[Source texts of formatted documents]

"""

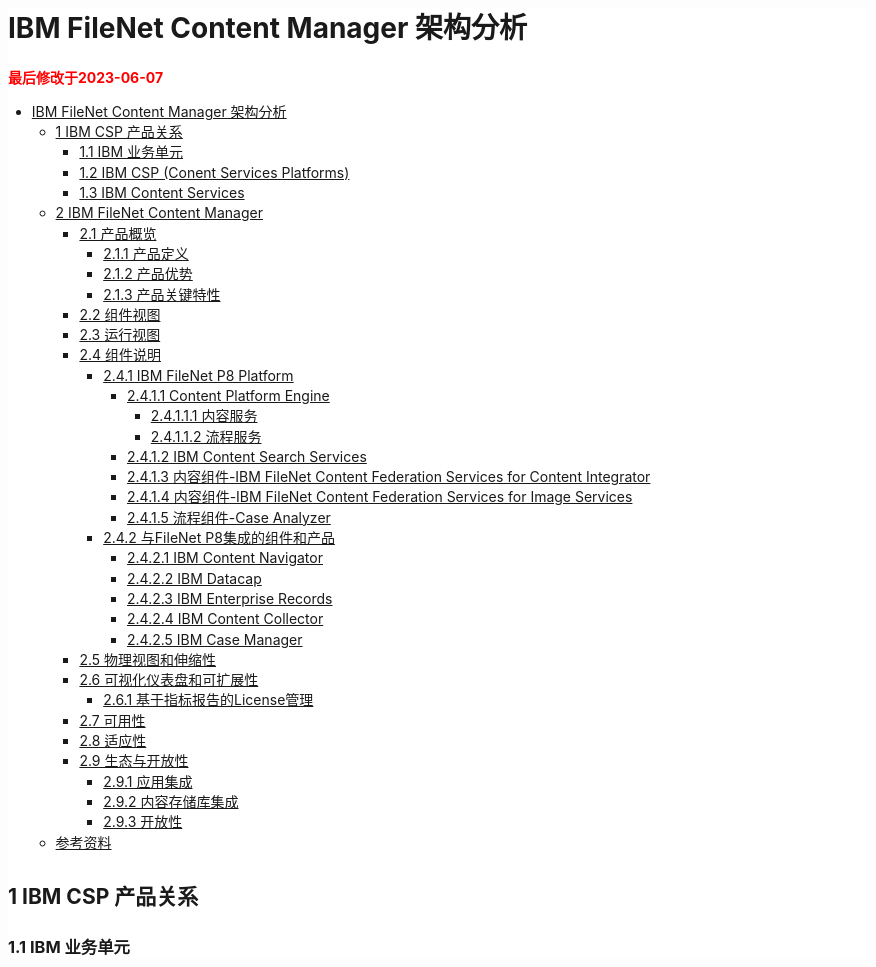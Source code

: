 # IBM FileNet Content Manager 架构分析

<strong><font color="red">最后修改于2023-06-07</font></strong>

- [IBM FileNet Content Manager 架构分析](#ibm-filenet-content-manager-架构分析)
  - [1 IBM CSP 产品关系](#1-ibm-csp-产品关系)
    - [1.1 IBM 业务单元](#11-ibm-业务单元)
    - [1.2 IBM CSP (Conent Services Platforms)](#12-ibm-csp-conent-services-platforms)
    - [1.3 IBM Content Services](#13-ibm-content-services)
  - [2 IBM FileNet Content Manager](#2-ibm-filenet-content-manager)
    - [2.1 产品概览](#21-产品概览)
      - [2.1.1 产品定义](#211-产品定义)
      - [2.1.2 产品优势](#212-产品优势)
      - [2.1.3 产品关键特性](#213-产品关键特性)
    - [2.2 组件视图](#22-组件视图)
    - [2.3 运行视图](#23-运行视图)
    - [2.4 组件说明](#24-组件说明)
      - [2.4.1 IBM FileNet P8 Platform](#241-ibm-filenet-p8-platform)
        - [2.4.1.1 Content Platform Engine](#2411-content-platform-engine)
          - [2.4.1.1.1 内容服务](#24111-内容服务)
          - [2.4.1.1.2 流程服务](#24112-流程服务)
        - [2.4.1.2 IBM Content Search Services](#2412-ibm-content-search-services)
        - [2.4.1.3 内容组件-IBM FileNet Content Federation Services for Content Integrator](#2413-内容组件-ibm-filenet-content-federation-services-for-content-integrator)
        - [2.4.1.4 内容组件-IBM FileNet Content Federation Services for Image Services](#2414-内容组件-ibm-filenet-content-federation-services-for-image-services)
        - [2.4.1.5 流程组件-Case Analyzer](#2415-流程组件-case-analyzer)
      - [2.4.2 与FileNet P8集成的组件和产品](#242-与filenet-p8集成的组件和产品)
        - [2.4.2.1 IBM Content Navigator](#2421-ibm-content-navigator)
        - [2.4.2.2 IBM Datacap](#2422-ibm-datacap)
        - [2.4.2.3 IBM Enterprise Records](#2423-ibm-enterprise-records)
        - [2.4.2.4 IBM Content Collector](#2424-ibm-content-collector)
        - [2.4.2.5 IBM Case Manager](#2425-ibm-case-manager)
    - [2.5 物理视图和伸缩性](#25-物理视图和伸缩性)
    - [2.6 可视化仪表盘和可扩展性](#26-可视化仪表盘和可扩展性)
      - [2.6.1 基于指标报告的License管理](#261-基于指标报告的license管理)
    - [2.7 可用性](#27-可用性)
    - [2.8 适应性](#28-适应性)
    - [2.9 生态与开放性](#29-生态与开放性)
      - [2.9.1 应用集成](#291-应用集成)
      - [2.9.2 内容存储库集成](#292-内容存储库集成)
      - [2.9.3 开放性](#293-开放性)
  - [参考资料](#参考资料)


## 1 IBM CSP 产品关系
### 1.1 IBM 业务单元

"""

* Required work
Where a record holds a picture, leave the picture out and restate the rest word for word.

* Reply
Source code

: # IBM FileNet Content Manager 架构分析

<strong><font color="red">最后修改于2023-06-07</font></strong>

- [IBM FileNet Content Manager 架构分析](#ibm-filenet-content-manager-架构分析)
  - [1 IBM CSP 产品关系](#1-ibm-csp-产品关系)
    - [1.1 IBM 业务单元](#11-ibm-业务单元)
    - [1.2 IBM CSP (Conent Services Platforms)](#12-ibm-csp-conent-services-platforms)
    - [1.3 IBM Content Services](#13-ibm-content-services)
  - [2 IBM FileNet Content Manager](#2-ibm-filenet-content-manager)
    - [2.1 产品概览](#21-产品概览)
      - [2.1.1 产品定义](#211-产品定义)
      - [2.1.2 产品优势](#212-产品优势)
      - [2.1.3 产品关键特性](#213-产品关键特性)
    - [2.2 组件视图](#22-组件视图)
    - [2.3 运行视图](#23-运行视图)
    - [2.4 组件说明](#24-组件说明)
      - [2.4.1 IBM FileNet P8 Platform](#241-ibm-filenet-p8-platform)
        - [2.4.1.1 Content Platform Engine](#2411-content-platform-engine)
          - [2.4.1.1.1 内容服务](#24111-内容服务)
          - [2.4.1.1.2 流程服务](#24112-流程服务)
        - [2.4.1.2 IBM Content Search Services](#2412-ibm-content-search-services)
        - [2.4.1.3 内容组件-IBM FileNet Content Federation Services for Content Integrator](#2413-内容组件-ibm-filenet-content-federation-services-for-content-integrator)
        - [2.4.1.4 内容组件-IBM FileNet Content Federation Services for Image Services](#2414-内容组件-ibm-filenet-content-federation-services-for-image-services)
        - [2.4.1.5 流程组件-Case Analyzer](#2415-流程组件-case-analyzer)
      - [2.4.2 与FileNet P8集成的组件和产品](#242-与filenet-p8集成的组件和产品)
        - [2.4.2.1 IBM Content Navigator](#2421-ibm-content-navigator)
        - [2.4.2.2 IBM Datacap](#2422-ibm-datacap)
        - [2.4.2.3 IBM Enterprise Records](#2423-ibm-enterprise-records)
        - [2.4.2.4 IBM Content Collector](#2424-ibm-content-collector)
        - [2.4.2.5 IBM Case Manager](#2425-ibm-case-manager)
    - [2.5 物理视图和伸缩性](#25-物理视图和伸缩性)
    - [2.6 可视化仪表盘和可扩展性](#26-可视化仪表盘和可扩展性)
      - [2.6.1 基于指标报告的License管理](#261-基于指标报告的license管理)
    - [2.7 可用性](#27-可用性)
    - [2.8 适应性](#28-适应性)
    - [2.9 生态与开放性](#29-生态与开放性)
      - [2.9.1 应用集成](#291-应用集成)
      - [2.9.2 内容存储库集成](#292-内容存储库集成)
      - [2.9.3 开放性](#293-开放性)
  - [参考资料](#参考资料)


## 1 IBM CSP 产品关系
### 1.1 IBM 业务单元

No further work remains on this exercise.